Citation : 2003 Latest Caselaw 654 Bom
Judgement Date : 18 June, 2003
JUDGMENT
N.V. Dabholkar, J.
1. Heard Advocate Shri R.M. Borde for petitioners and Advocate Shri S.B. Agrawal for respondent Nos. 2 to 4. Respondent No. 1 is absent, although served.
2. The revision petition challenges judgment and order dated 11-10-1993 delivered by Civil Judge (J.D.), Tuljapur, in Civil Miscellaneous Application No. 2/1993, thereby allowing review petition filed by original defendant Nos. 2 to 4/respondent Nos. 2 to 4, setting aside thereby Judgment and decree passed in Regular Civil Suit No. 21/1982 by his predecessor on 30-12-1992.

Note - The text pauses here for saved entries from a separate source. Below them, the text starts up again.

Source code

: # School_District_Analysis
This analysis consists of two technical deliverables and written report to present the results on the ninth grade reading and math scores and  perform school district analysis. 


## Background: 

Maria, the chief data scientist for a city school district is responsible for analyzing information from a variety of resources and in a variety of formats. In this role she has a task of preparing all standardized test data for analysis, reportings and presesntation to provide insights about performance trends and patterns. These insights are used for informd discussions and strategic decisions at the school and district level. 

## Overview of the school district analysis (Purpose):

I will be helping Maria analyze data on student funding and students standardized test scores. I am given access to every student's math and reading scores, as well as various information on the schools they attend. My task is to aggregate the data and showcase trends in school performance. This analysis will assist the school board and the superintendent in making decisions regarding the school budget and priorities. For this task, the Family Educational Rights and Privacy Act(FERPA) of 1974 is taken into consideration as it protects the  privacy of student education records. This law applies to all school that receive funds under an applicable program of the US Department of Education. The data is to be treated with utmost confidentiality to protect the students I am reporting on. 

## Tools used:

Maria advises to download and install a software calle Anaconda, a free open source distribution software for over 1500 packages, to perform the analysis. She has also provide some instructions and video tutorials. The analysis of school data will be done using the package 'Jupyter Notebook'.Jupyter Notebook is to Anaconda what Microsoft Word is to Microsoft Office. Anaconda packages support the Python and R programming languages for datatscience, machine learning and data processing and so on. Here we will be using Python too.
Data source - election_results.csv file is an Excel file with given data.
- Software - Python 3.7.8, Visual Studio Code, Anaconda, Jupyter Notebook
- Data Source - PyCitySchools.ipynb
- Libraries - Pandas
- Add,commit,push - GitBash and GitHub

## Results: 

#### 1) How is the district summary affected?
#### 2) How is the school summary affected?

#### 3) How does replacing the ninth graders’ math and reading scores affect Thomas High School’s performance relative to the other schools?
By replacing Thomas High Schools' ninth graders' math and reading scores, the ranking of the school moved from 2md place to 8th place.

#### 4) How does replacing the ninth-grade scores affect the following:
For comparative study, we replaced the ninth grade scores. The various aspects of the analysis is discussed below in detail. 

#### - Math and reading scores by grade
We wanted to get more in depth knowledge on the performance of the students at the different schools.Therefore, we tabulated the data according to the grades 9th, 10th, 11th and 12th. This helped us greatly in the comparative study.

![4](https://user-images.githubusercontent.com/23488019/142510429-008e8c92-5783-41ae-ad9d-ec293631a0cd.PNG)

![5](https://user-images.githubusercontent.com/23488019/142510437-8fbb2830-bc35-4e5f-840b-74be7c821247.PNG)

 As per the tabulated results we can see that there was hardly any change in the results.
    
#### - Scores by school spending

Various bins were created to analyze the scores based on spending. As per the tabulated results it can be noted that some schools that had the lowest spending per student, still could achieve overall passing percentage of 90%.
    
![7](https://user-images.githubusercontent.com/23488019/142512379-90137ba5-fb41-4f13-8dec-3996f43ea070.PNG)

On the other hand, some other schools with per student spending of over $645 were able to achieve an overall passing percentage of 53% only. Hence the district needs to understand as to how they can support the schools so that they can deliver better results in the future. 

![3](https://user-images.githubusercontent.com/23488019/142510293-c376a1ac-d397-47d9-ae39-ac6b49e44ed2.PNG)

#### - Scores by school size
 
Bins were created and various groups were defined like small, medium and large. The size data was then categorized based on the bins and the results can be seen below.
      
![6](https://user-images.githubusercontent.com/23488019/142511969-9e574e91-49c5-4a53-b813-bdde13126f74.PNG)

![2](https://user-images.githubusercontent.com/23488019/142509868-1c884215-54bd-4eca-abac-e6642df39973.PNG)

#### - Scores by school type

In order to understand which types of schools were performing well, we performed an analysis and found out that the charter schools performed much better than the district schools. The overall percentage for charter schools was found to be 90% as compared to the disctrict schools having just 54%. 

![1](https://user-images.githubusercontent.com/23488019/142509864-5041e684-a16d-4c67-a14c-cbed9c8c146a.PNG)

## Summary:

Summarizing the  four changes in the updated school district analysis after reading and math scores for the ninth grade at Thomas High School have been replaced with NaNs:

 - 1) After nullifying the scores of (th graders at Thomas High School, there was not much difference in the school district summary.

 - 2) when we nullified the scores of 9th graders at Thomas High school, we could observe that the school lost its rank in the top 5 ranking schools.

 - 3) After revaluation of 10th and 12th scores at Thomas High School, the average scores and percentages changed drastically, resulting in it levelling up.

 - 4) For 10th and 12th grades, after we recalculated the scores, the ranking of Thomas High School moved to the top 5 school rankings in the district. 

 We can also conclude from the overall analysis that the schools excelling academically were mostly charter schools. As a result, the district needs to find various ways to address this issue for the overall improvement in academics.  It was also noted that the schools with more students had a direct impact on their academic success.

3. Regular Civil Suit No. 21/1982 was filed by present revision petitioners against four defendants and present respondent Nos. 1 to 4 were defendant Nos. 1 to 4 in the suit. (Henceforth parties shall be referred to as plaintiffs and defendants Nos. 2 to 4 for the sake of convenience).
Plaintiffs had filed suit for declaration in respect of sale deed dated 9-12-1971 executed by defendant No. 1 - Shivajirao in favour of defendant Nos. 2 and 3 that the same was not binding on the plaintiffs. They had also prayed for cancellation of the same and possession of the subject land. The suit was decided by Judgment dated 30-12-1992, in favour of plaintiffs. It was declared that sale deed dated 9-12-1971 executed by defendant No. 1 in favour of defendant Nos. 2 and 3 was not binding on plaintiffs and defendant Nos. 2 and 3 were directed to handover possession of the suit land to the plaintiffs within one month from the date of order.
4. Certain events those occurred during pendency of the suit are relevant for the purpose of decision of this revision petition. Defendant Nos. 2 to 4 filed application (Exh.74) requesting the Court to frame an issue regarding defendant No. 4 being tenant in the subject land and for reference of the same to the competent authority under the tenancy law. This application was rejected by the trial Court vide order dated 6-10-1990.
Civil Revision Application No. 22/1991 was preferred by defendant Nos. 2 and 3 before this Court challenging the rejection of application (Exh.74). The revision petition came up before this Court for admission on 1-7-1992 and was summarily dismissed with following operative order :
"In this view of the matter, revision application is dismissed summarily. Suit is directed to be disposed of as expeditiously as possible."
5. Eventually it appears that, defendant No. 4 filed a separate revision petition against challenging the order dated 6-10-1990 passed below Exhibit 74 before this Court. There is no dispute that ad-interim stay of the suit was granted by order dated 17-7-1991 in this matter. Rule was issued and interim stay was confirmed by order dated 2-3-1992. It is also common ground that this revision application was disposed of on 14-1-2000 with following order :
"Rule discharged as suit already decided."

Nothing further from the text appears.